Certainly eggs have been repeatedly broken, sadly in their millions at times, during the People's Republic's omelette making. But these days things ain't all bad.

When I was just 17 I was lucky enough to go "on tour" to India, under the auspices of the British Council. Even back then things were beginning to pick up in the former colonies.

I saw a dying nine year old the size of a three year old. Which was a confirming of the expected experience for a child like me, rather than the sort of shock-horror that some of the "grown ups" with us seemed to affect. Didn't they read the papers or watch the news?

Then, strangely, I was uplifted and encouraged when I talked with a family of beggars.

The father with a monstrously mangled leg and a gaping hole where one third to one half of his face had once been. In other words maintaining singular eye contact meant a not so peripheral vision of the inside of his head. But his kids ... who were also career beggars ... were not deliberately maimed in any way. Progress 1975 style. Dad knew. Things could only get better. Their own kids are most likely begging on clever clogs blogs. Progress.

I saw a dying adult "privileged" to pass away, rather abandoned and solitary, but in a clean gutter. That was within Mother Saint Teresa's "Prem Dam" home In Calcutta. A former ICI base now dubbed "Gift of God". Mother Teresa was not in that day. Off on her travels I expect. But she had delegated to a keen crew. So that was fine.

The population of Calcutta then was 15 million. But only 9 million were "on the books". If you didn't have a lintel you were not counted. Though there was a lot of elective-for-comfort outdoor sleeping - according to our hosts anyway.

We mostly stayed with pillars of the Brit ex-Pat community. My host was in charge of Brooke Bond - Fray Bentos in India. Fresh from Daar-es-Salaam. We lived for ten days in a luxurious Penthouse on Shakespeare Street, A street which had run with random Bengali blood in partition times.

Fray Bentos incidentally were then making Corned Beef in India as well as in home town Uruguay and wherever they could blag some cows and bullocks. I'm not sure they still are doing this in India. The googling is showing Brooke Bond-Liptons being an Indian run company these days. But no sign of the current shredded-holy-cow-meat-division inc.

Anyway, in a turn of events that would surely challenge the would-be saviours of the sick bullock Shambo, "that Corned Beef ting" was going on in India back then, despite all the sacred cows and shiboleths.

The only challenge was to organise the shifts for everyone's various sabbaths and to arrange the correct slaughtering of Shambo's rellies in line with each sensibility. Then get the proceeds in the tins and to market PDQ.

But I digress.
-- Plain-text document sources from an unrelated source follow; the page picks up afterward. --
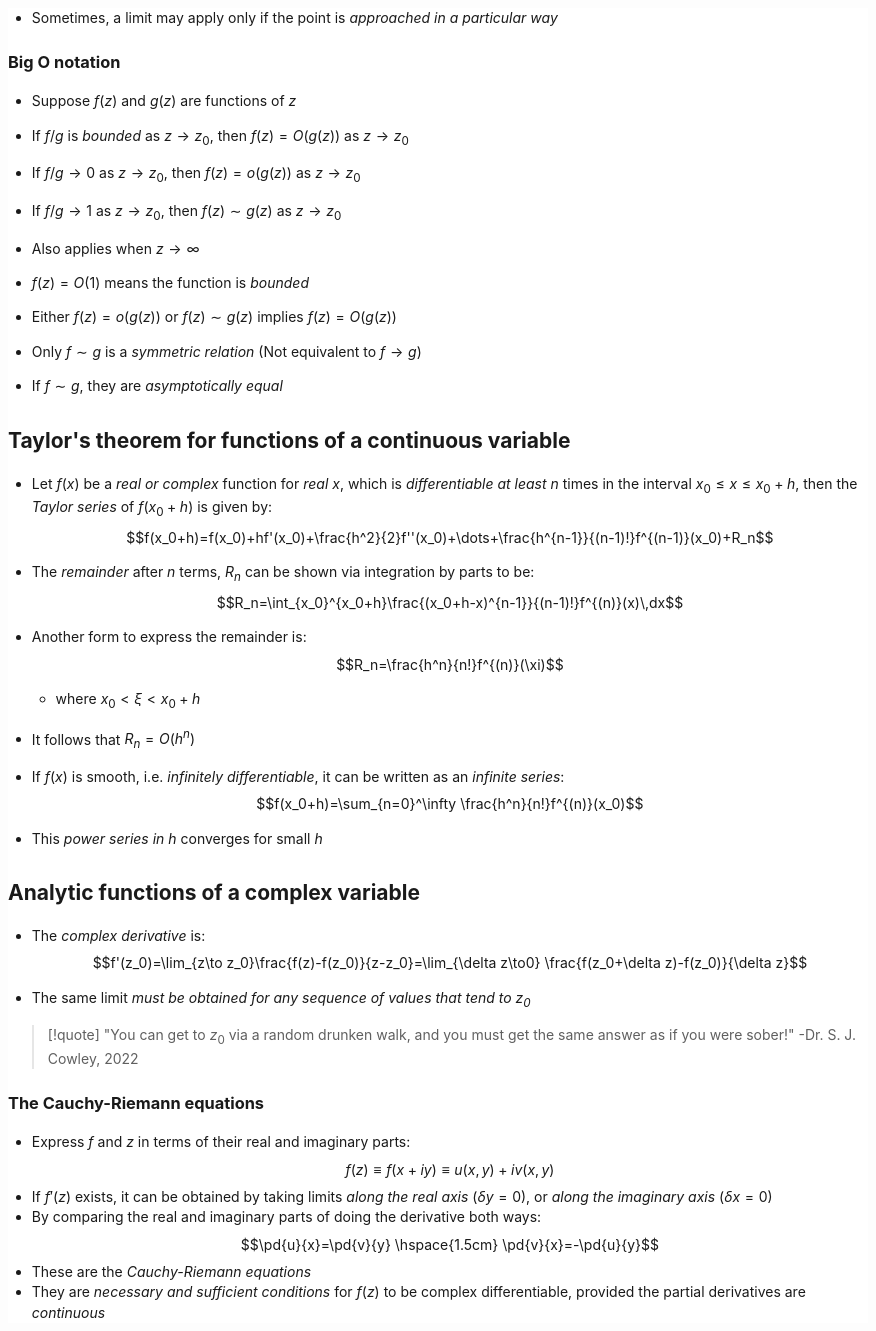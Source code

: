 
- Sometimes, a limit may apply only if the point is _approached in a particular way_

### Big O notation
- Suppose $f(z)$ and $g(z)$ are functions of $z$

- If $f/g$ is _bounded_ as $z\to z_0$, then $f(z)=O(g(z))$ as $z\to z_0$
- If $f/g\to0$  as $z\to z_0$, then $f(z)=o(g(z))$ as $z\to z_0$
- If $f/g\to 1$ as $z\to z_0$, then $f(z)\sim g(z)$ as $z\to z_0$

- Also applies when $z\to\infty$
- $f(z)=O(1)$ means the function is _bounded_
- Either $f(z)=o(g(z))$ or $f(z)\sim g(z)$ implies $f(z)=O(g(z))$
- Only $f\sim g$ is a _symmetric relation_ (Not equivalent to $f\to g$)
- If $f\sim g$, they are _asymptotically equal_

## Taylor's theorem for functions of a continuous variable
- Let $f(x)$ be a _real or complex_ function for _real $x$_, which is _differentiable at least_ $n$ times in the interval $x_0\leq x \leq x_0+h$, then the _Taylor series_ of $f(x_0+h)$ is given by:
$$f(x_0+h)=f(x_0)+hf'(x_0)+\frac{h^2}{2}f''(x_0)+\dots+\frac{h^{n-1}}{(n-1)!}f^{(n-1)}(x_0)+R_n$$
- The _remainder_ after $n$ terms, $R_n$ can be shown via integration by parts to be:
$$R_n=\int_{x_0}^{x_0+h}\frac{(x_0+h-x)^{n-1}}{(n-1)!}f^{(n)}(x)\,dx$$
- Another form to express the remainder is:
$$R_n=\frac{h^n}{n!}f^{(n)}(\xi)$$
	- where $x_0<\xi<x_0+h$
- It follows that $R_n=O(h^n)$

- If $f(x)$ is smooth, i.e. _infinitely differentiable_, it can be written as an _infinite series_:
$$f(x_0+h)=\sum_{n=0}^\infty \frac{h^n}{n!}f^{(n)}(x_0)$$
- This _power series in $h$_ converges for small $h$

## Analytic functions of a complex variable
- The _complex derivative_ is:
$$f'(z_0)=\lim_{z\to z_0}\frac{f(z)-f(z_0)}{z-z_0}=\lim_{\delta z\to0} \frac{f(z_0+\delta z)-f(z_0)}{\delta z}$$

- The same limit _must be obtained for any sequence of values that tend to $z_0$_
>[!quote]
>"You can get to $z_0$ via a random drunken walk, and you must get the same answer as if you were sober!"
>-Dr. S. J. Cowley, 2022

### The Cauchy-Riemann equations
- Express $f$ and $z$ in terms of their real and imaginary parts:
$$f(z)\equiv f(x+iy)\equiv u(x,y)+iv(x,y)$$
- If $f'(z)$ exists, it can be obtained by taking limits _along the real axis_ ($\delta y=0$), or _along the imaginary axis_ ($\delta x=0$)
- By comparing the real and imaginary parts of doing the derivative both ways:
$$\pd{u}{x}=\pd{v}{y} \hspace{1.5cm} \pd{v}{x}=-\pd{u}{y}$$
- These are the _Cauchy-Riemann equations_
- They are _necessary and sufficient conditions_ for $f(z)$ to be complex differentiable, provided the partial derivatives are _continuous_
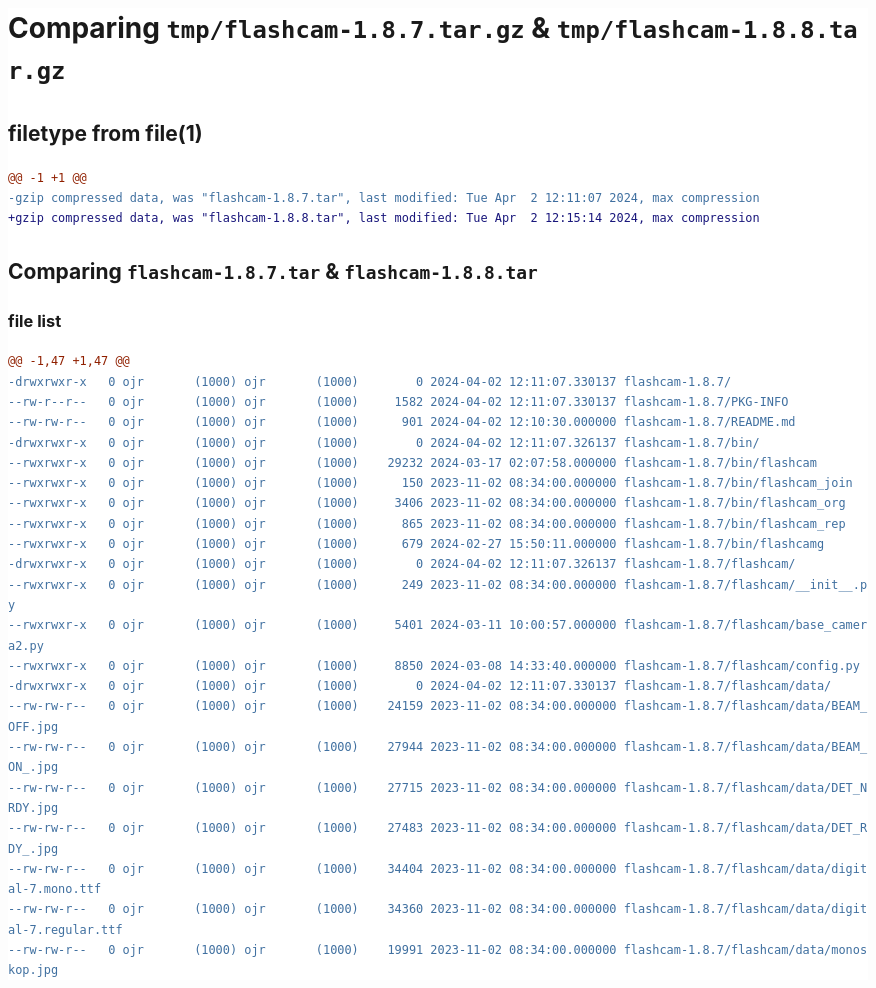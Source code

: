 # Comparing `tmp/flashcam-1.8.7.tar.gz` & `tmp/flashcam-1.8.8.tar.gz`

## filetype from file(1)

```diff
@@ -1 +1 @@
-gzip compressed data, was "flashcam-1.8.7.tar", last modified: Tue Apr  2 12:11:07 2024, max compression
+gzip compressed data, was "flashcam-1.8.8.tar", last modified: Tue Apr  2 12:15:14 2024, max compression
```

## Comparing `flashcam-1.8.7.tar` & `flashcam-1.8.8.tar`

### file list

```diff
@@ -1,47 +1,47 @@
-drwxrwxr-x   0 ojr       (1000) ojr       (1000)        0 2024-04-02 12:11:07.330137 flashcam-1.8.7/
--rw-r--r--   0 ojr       (1000) ojr       (1000)     1582 2024-04-02 12:11:07.330137 flashcam-1.8.7/PKG-INFO
--rw-rw-r--   0 ojr       (1000) ojr       (1000)      901 2024-04-02 12:10:30.000000 flashcam-1.8.7/README.md
-drwxrwxr-x   0 ojr       (1000) ojr       (1000)        0 2024-04-02 12:11:07.326137 flashcam-1.8.7/bin/
--rwxrwxr-x   0 ojr       (1000) ojr       (1000)    29232 2024-03-17 02:07:58.000000 flashcam-1.8.7/bin/flashcam
--rwxrwxr-x   0 ojr       (1000) ojr       (1000)      150 2023-11-02 08:34:00.000000 flashcam-1.8.7/bin/flashcam_join
--rwxrwxr-x   0 ojr       (1000) ojr       (1000)     3406 2023-11-02 08:34:00.000000 flashcam-1.8.7/bin/flashcam_org
--rwxrwxr-x   0 ojr       (1000) ojr       (1000)      865 2023-11-02 08:34:00.000000 flashcam-1.8.7/bin/flashcam_rep
--rwxrwxr-x   0 ojr       (1000) ojr       (1000)      679 2024-02-27 15:50:11.000000 flashcam-1.8.7/bin/flashcamg
-drwxrwxr-x   0 ojr       (1000) ojr       (1000)        0 2024-04-02 12:11:07.326137 flashcam-1.8.7/flashcam/
--rwxrwxr-x   0 ojr       (1000) ojr       (1000)      249 2023-11-02 08:34:00.000000 flashcam-1.8.7/flashcam/__init__.py
--rwxrwxr-x   0 ojr       (1000) ojr       (1000)     5401 2024-03-11 10:00:57.000000 flashcam-1.8.7/flashcam/base_camera2.py
--rwxrwxr-x   0 ojr       (1000) ojr       (1000)     8850 2024-03-08 14:33:40.000000 flashcam-1.8.7/flashcam/config.py
-drwxrwxr-x   0 ojr       (1000) ojr       (1000)        0 2024-04-02 12:11:07.330137 flashcam-1.8.7/flashcam/data/
--rw-rw-r--   0 ojr       (1000) ojr       (1000)    24159 2023-11-02 08:34:00.000000 flashcam-1.8.7/flashcam/data/BEAM_OFF.jpg
--rw-rw-r--   0 ojr       (1000) ojr       (1000)    27944 2023-11-02 08:34:00.000000 flashcam-1.8.7/flashcam/data/BEAM_ON_.jpg
--rw-rw-r--   0 ojr       (1000) ojr       (1000)    27715 2023-11-02 08:34:00.000000 flashcam-1.8.7/flashcam/data/DET_NRDY.jpg
--rw-rw-r--   0 ojr       (1000) ojr       (1000)    27483 2023-11-02 08:34:00.000000 flashcam-1.8.7/flashcam/data/DET_RDY_.jpg
--rw-rw-r--   0 ojr       (1000) ojr       (1000)    34404 2023-11-02 08:34:00.000000 flashcam-1.8.7/flashcam/data/digital-7.mono.ttf
--rw-rw-r--   0 ojr       (1000) ojr       (1000)    34360 2023-11-02 08:34:00.000000 flashcam-1.8.7/flashcam/data/digital-7.regular.ttf
--rw-rw-r--   0 ojr       (1000) ojr       (1000)    19991 2023-11-02 08:34:00.000000 flashcam-1.8.7/flashcam/data/monoskop.jpg
```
Only around 1% of the population of India then was middle and upper class and paid taxes. 32 years ago. Now the proportion is around 30%. Up 30 fold in one sense. Or down from 99 to 70% poor in another.

I'm digressing again. If China does as well in going quickly from 1% to 30% - and it probably will do, say three times quicker - then one half of a billion people there could be doing OK (and admitting it) by 2017.

More people than there are altogether in the US of A or Europe SORTED OUT from being in penury to being financially OK in 10 years to go with 300M in India in the last 30 years and likely another 300M there in the next ten years.

So do we deal with these absolute numbers? Or with proportions?

How long did it take in UK to go from 1% to 30% being financially OK? Or even having a vote? Clearly 100% being OK in 10 years would be better. But when has that happened anywhere?

I'm not approving of China's many growing pains. Still less a Maoist Communist.

But I'm just uncertain on the idea that we should respond with desperate despond to these kinds of numbers.